A 2ª turma Recursal dos Juizados Especiais do TJ/BA deu provimento a recurso de operadora de plano de saúde e reformou sentença que havia reconhecido a abusividade de reajustes anuais em contrato individual de plano de saúde antigo, não adaptado à lei 9.656/98.
A ação discutia aumentos aplicados em plano não adaptado à lei dos planos de saúde, com pedido de limitação dos reajustes aos índices fixados pela ANS para planos individuais novos, além da devolução de valores pagos a maior. Em 1ª instância, os pedidos haviam sido parcialmente acolhidos, determinando a aplicação exclusiva dos índices da ANS e condenando a operadora à restituição da diferença cobrada nos reajustes de 2024 (35,6%) e 2025 (14,32%).
Ao analisar o recurso, o colegiado concluiu que o contrato em discussão é individual antigo e não adaptado, submetido a regime regulatório próprio, e, portanto, os reajustes não foram abusivos. Conforme destacado no voto, a operadora comprovou que os índices aplicados seguiram os termos de compromisso firmados com a ANS, os quais regulam contratos antigos e não adaptados.

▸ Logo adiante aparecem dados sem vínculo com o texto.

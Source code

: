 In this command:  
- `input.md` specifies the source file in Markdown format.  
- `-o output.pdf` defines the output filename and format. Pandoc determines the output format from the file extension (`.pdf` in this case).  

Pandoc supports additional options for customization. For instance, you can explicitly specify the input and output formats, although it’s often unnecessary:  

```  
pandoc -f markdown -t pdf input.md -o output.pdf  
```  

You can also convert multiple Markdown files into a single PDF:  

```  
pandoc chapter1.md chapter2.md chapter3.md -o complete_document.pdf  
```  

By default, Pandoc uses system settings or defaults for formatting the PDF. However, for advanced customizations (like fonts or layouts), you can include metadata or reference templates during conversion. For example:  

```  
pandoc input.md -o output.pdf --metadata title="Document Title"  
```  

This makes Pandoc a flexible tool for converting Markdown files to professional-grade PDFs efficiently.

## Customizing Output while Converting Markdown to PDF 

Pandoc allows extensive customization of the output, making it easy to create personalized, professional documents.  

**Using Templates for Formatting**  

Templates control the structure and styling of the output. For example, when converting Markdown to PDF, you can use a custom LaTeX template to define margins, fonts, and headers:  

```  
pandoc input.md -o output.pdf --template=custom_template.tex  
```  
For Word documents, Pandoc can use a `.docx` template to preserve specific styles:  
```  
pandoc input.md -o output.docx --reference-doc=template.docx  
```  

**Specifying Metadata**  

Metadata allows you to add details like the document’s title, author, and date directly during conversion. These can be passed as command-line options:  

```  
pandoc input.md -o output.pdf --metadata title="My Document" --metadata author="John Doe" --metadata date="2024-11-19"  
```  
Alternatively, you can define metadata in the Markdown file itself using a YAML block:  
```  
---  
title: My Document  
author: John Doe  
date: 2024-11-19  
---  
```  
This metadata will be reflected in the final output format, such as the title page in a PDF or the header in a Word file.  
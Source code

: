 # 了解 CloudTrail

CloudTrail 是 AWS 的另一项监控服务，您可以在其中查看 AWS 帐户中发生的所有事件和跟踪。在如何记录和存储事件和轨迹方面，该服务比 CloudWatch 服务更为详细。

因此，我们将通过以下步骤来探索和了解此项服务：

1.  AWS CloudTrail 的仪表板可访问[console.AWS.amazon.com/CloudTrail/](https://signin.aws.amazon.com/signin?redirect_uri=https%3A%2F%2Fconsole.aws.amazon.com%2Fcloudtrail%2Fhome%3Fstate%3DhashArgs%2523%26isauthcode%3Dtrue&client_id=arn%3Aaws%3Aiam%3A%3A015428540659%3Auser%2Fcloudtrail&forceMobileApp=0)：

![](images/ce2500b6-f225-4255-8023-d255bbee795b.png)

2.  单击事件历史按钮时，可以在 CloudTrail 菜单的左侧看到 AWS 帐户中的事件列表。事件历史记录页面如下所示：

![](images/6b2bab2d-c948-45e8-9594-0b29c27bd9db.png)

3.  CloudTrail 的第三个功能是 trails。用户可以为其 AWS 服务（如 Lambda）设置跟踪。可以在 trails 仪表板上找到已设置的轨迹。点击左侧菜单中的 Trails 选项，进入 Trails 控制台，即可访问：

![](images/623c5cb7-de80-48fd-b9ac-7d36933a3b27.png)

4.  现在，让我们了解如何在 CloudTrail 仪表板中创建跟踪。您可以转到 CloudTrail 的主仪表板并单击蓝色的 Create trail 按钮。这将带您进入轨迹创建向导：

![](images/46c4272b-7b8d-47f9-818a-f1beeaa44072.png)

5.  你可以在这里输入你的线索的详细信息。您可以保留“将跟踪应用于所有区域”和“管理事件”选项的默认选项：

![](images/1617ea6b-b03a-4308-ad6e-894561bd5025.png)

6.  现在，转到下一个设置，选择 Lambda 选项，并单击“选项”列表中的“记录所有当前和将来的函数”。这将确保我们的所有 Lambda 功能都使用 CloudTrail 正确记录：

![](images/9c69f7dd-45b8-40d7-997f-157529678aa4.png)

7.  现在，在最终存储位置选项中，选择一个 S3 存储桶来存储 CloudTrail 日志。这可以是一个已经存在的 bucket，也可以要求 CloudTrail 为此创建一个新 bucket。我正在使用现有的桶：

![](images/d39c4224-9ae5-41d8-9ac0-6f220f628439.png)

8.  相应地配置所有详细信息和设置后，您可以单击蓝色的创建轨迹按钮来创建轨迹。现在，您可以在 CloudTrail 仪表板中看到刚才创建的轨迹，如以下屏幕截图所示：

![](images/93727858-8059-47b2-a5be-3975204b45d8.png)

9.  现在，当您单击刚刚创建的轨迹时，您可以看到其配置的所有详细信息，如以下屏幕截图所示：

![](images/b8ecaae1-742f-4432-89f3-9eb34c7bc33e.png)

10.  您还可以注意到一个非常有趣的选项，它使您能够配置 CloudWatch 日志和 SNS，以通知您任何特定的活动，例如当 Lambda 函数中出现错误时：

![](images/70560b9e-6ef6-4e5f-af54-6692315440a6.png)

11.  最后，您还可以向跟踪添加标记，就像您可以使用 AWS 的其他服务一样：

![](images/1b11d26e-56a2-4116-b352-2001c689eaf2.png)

A relatora também observou que a cobrança de valores retroativos decorreu da diferença entre a data de aniversário do contrato e a data de publicação dos ofícios da ANS autorizando os reajustes. Assim, a aplicação posterior dos índices resultou em recomposição retroativa, sem configurar irregularidade.
Diante disso, a turma concluiu pela inexistência de desequilíbrio contratual ou abusividade, julgando improcedentes os pedidos iniciais.
A defesa da seguradora foi conduzida pelos advogados Thiago Pessoa e Victor Andrada, do escritório Queiroz Cavalcanti Advocacia.